Imaginez que vous êtes à un concert de jazz d’un orchestre dont vous avez l’habitude d’écouter les disques. Si le batteur modifie le tempo au cours d’un morceau, les autres musiciens vont s’adapter et le morceau sera différent de ce que vous avez l’habitude d’entendre. Desikachar donne l’exemple d’une rivière qui suit la vallée, mais qui peut être déviée dans un tunnel… Ce sūtra explique en particulier d’où viennent les capacités exceptionnelles (siddhi) dont regorge le troisième chapitre. En effet l’enquête profonde (samyama) agit comme un catalyseur qui produit un changement inattendu dans la personne.

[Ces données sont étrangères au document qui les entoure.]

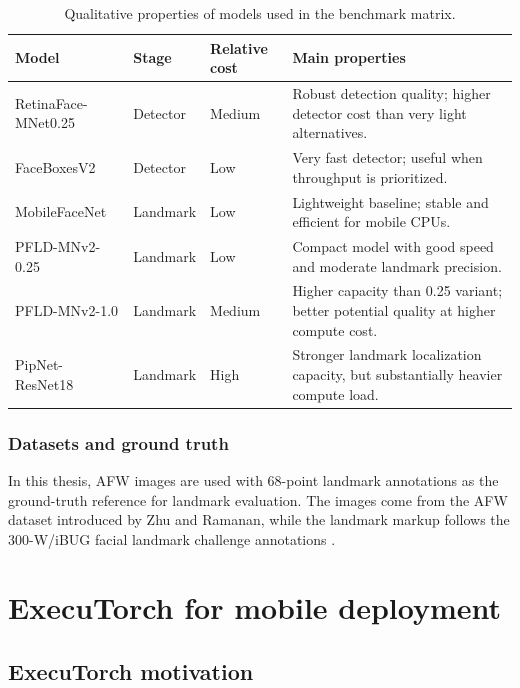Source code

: \begin{table}[htbp]
\centering
\caption{Qualitative properties of models used in the benchmark matrix.}
\label{tab:model-properties-qual}
\small
\renewcommand{\arraystretch}{1.12}
\begin{tabular}{@{}>{\raggedright\arraybackslash}p{2.7cm}>{\raggedright\arraybackslash}p{2.0cm}>{\raggedright\arraybackslash}p{1.5cm}>{\raggedright\arraybackslash}p{5.6cm}@{}}
\toprule
Model & Stage & Relative cost & Main properties \\
\midrule
RetinaFace-MNet0.25 & Detector & Medium & Robust detection quality; higher detector cost than very light alternatives. \\
FaceBoxesV2 & Detector & Low & Very fast detector; useful when throughput is prioritized. \\
MobileFaceNet & Landmark & Low & Lightweight baseline; stable and efficient for mobile CPUs. \\
PFLD-MNv2-0.25 & Landmark & Low & Compact model with good speed and moderate landmark precision. \\
PFLD-MNv2-1.0 & Landmark & Medium & Higher capacity than 0.25 variant; better potential quality at higher compute cost. \\
PipNet-ResNet18 & Landmark & High & Stronger landmark localization capacity, but substantially heavier compute load. \\
\bottomrule
\end{tabular}
\end{table}

\subsection{Datasets and ground truth}

In this thesis, AFW images are used with 68-point landmark annotations as the
ground-truth reference for landmark evaluation. The images come from the AFW
dataset introduced by Zhu and Ramanan, while the landmark markup follows the
300-W/iBUG facial landmark challenge annotations
\cite{zhu2012facedetectionwild,sagonas2013_300w}.

\chapter{ExecuTorch for mobile deployment}

\section{ExecuTorch motivation}

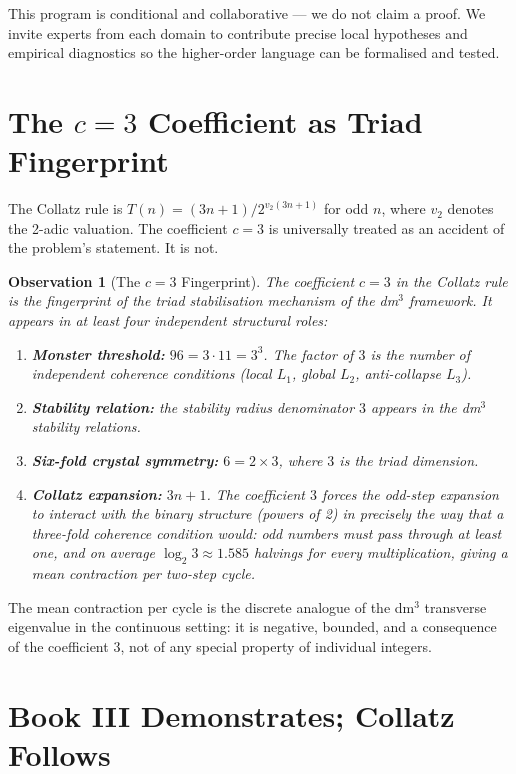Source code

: \documentclass[11pt]{article}
\newtheorem{observation}{Observation}
\begin{document}
This program is conditional and collaborative --- we do not claim a proof. We invite experts from
each domain to contribute precise local hypotheses and empirical diagnostics so the higher-order
language can be formalised and tested.

\section{The $c = 3$ Coefficient as Triad Fingerprint}

The Collatz rule is $T(n) = (3n+1)/2^{v_2(3n+1)}$ for odd $n$, where $v_2$ denotes the 2-adic
valuation. The coefficient $c = 3$ is universally treated as an accident of the problem's
statement. It is not.

\begin{observation}[The $c = 3$ Fingerprint]
The coefficient $c = 3$ in the Collatz rule is the fingerprint of the triad stabilisation mechanism
of the dm$^3$ framework. It appears in at least four independent structural roles:
\begin{enumerate}
  \item \textbf{Monster threshold:} $96 = 3 \cdot 11 = 3^3$. The factor of $3$ is the number of
    independent coherence conditions (local $L_1$, global $L_2$, anti-collapse $L_3$).
  \item \textbf{Stability relation:} the stability radius denominator $3$ appears in the dm$^3$
    stability relations.
  \item \textbf{Six-fold crystal symmetry:} $6 = 2 \times 3$, where $3$ is the triad dimension.
  \item \textbf{Collatz expansion:} $3n + 1$. The coefficient $3$ forces the odd-step expansion to
    interact with the binary structure (powers of 2) in precisely the way that a three-fold
    coherence condition would: odd numbers must pass through at least one, and on average
    $\log_2 3 \approx 1.585$ halvings for every multiplication, giving a mean contraction per
    two-step cycle.
\end{enumerate}
\end{observation}

The mean contraction per cycle is the discrete analogue of the dm$^3$ transverse eigenvalue in the
continuous setting: it is negative, bounded, and a consequence of the coefficient $3$, not of any
special property of individual integers.

\section{Book III Demonstrates; Collatz Follows}
\end{document}
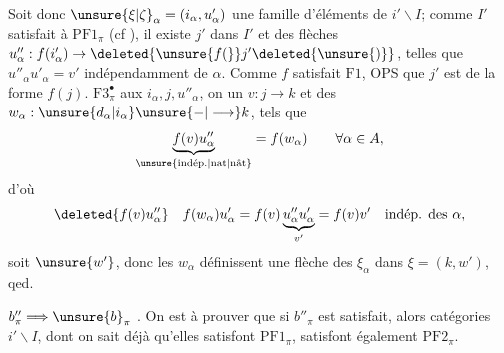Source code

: Soit donc $\unsure{\xi|\zeta}_{\alpha}=(i_{\alpha},u'_{\alpha})$  une famille d'éléments de $i'\backslash I$;
comme $I'$ satisfait à $\mathrm{PF}1_{\pi}$ (cf ), il existe $j'$ dans $I'$ et des flèches $u''_{\alpha}:f(i'_{\alpha})\to\deleted{\unsure{f(}}j'\deleted{\unsure{)}}$, telles que $u''_{\alpha}u'_{\alpha}=v'$ indépendamment de $\alpha$.  Comme $f$ satisfait
$\mathrm{F}1$, OPS que $j'$ est de la forme $f(j)$.  $\mathrm{F}3^{\bullet}_{\pi}$ aux  $i_{\alpha},j,u''_{\alpha}$, on  un $v:j\longrightarrow k$ et des $w_{\alpha}:\unsure{d_{\alpha}|i_{\alpha}}\unsure{\mathbin{-}|\longrightarrow}k$, tels que
\[
 \underbrace{f(v)u''_{\alpha}}_{\unsure{\text{indép.}|\text{nat}|\text{nât}}}=f(w_{\alpha})\qquad\forall\alpha\in A,
\]
d'où
\[
 \deleted{f(v)u''_{\alpha}}\quad f(w_{\alpha})u'_{\alpha}
 = f(v)\underbrace{u''_{\alpha}u'_{\alpha}}_{v'}=f(v)v'\quad\text{indép. des }\alpha,
\]
soit $\unsure{w'}$, donc les $w_{\alpha}$ définissent une flèche des $\xi_{\alpha}$ dans $\xi=(k,w')$, qed.

$b''_{\pi}\Longrightarrow\unsure{b}_{\pi}$ . On est  à prouver que si $b''_{\pi}$ est satisfait,  alors   catégories $i'\backslash I$, dont on sait déjà qu'elles satisfont $\mathrm{PF}1_{\pi}$, satisfont également $\mathrm{PF}2_{\pi}$.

A un niveau basique, dans votre pratique, plus vous revenez sur des techniques de respiration (prānāyāma), plus vous pourrez découvrir des états de conscience auxquels vous ne vous attendiez pas.
Une action est nécessaire sur le déroulement des évènements pour créer de nouvelles conditions dans lesquelles un changement se produit, autre que ce qui était prévu ou qui était prévisible. Comme dans un match de tennis où la trajectoire de la balle envoyée par un joueur est altérée par la raquette de l’autre compétiteur pour renvoyer la balle au-dessus du filet. Sans cette intervention sur la balle, elle ne revient pas. Et le point est perdu ! Nous allons explorer davantage cette thématique en passant au quatrième chapitre, mais, avant cela, examinons le sūtra suivant. Patanjali donne ici le premier d’une longue liste de sujets d’enquêtes profondes, et il s’agit du… changement ! L’enquête profonde – c’est quoi ?
Il s’agit de revenir régulièrement et pendant une longue période sur un même sujet dans un état méditatif (voir Aperçus n°20). Elle constitue la colonne vertébrale de la démarche intérieure dans la pratique du yoga. Que notre intérêt se porte essentiellement sur l’acquisition de connaissances – et celles-ci peuvent être en relation avec des objets perceptibles ou avec des concepts – ou que nous soyons plutôt motivés par la recherche de la liberté, l’enquête profonde est ce qui permet d’aller vers l’un ou vers l’autre. Le sanskrit : parinâmatraya samyamât atîta anâgata jnânam III, 16. L’enquête profonde (samyamāt) sur les trois aspects (traya) du changement (parināma) apporte une connaissance (jnānam) du passé (atīta) et du futur (anāgata). Il s’agit bien des trois aspects explicités dans le sūtra 13 : la nature intrinsèque d’un objet, une intervention extérieure sur celui-ci et le passage du temps. Lorsque l’on effectue la taille d’un arbre fruitier, qui constitue bien une intervention extérieure, la personne qui taille regarde sa nature intrinsèque – quel type de fruitier, sa vigueur etc. – et tient en compte les poussées qui seront produites dans le temps par une taille « sévère » ou une taille plus « légère » . Comme avait commenté un ami, connaisseur dans ce domaine, « il y en a qui vont couper du bois plutôt que de tailler ! » . Or, la personne qui taille véritablement sait comment sera l’arbre dans l’année qui va suivre ses coups de sécateur, de la même façon qu’elle saura, en regardant l’arbre avant d’intervenir, comment on l’avait traité dans le passé… Ce sūtra nous invite alors à regarder le changement en toute chose par rapport aux trois aspects cités, et cela oriente un oeil vers le passé et l’autre vers le futur – un genre de strabisme divergent psychique !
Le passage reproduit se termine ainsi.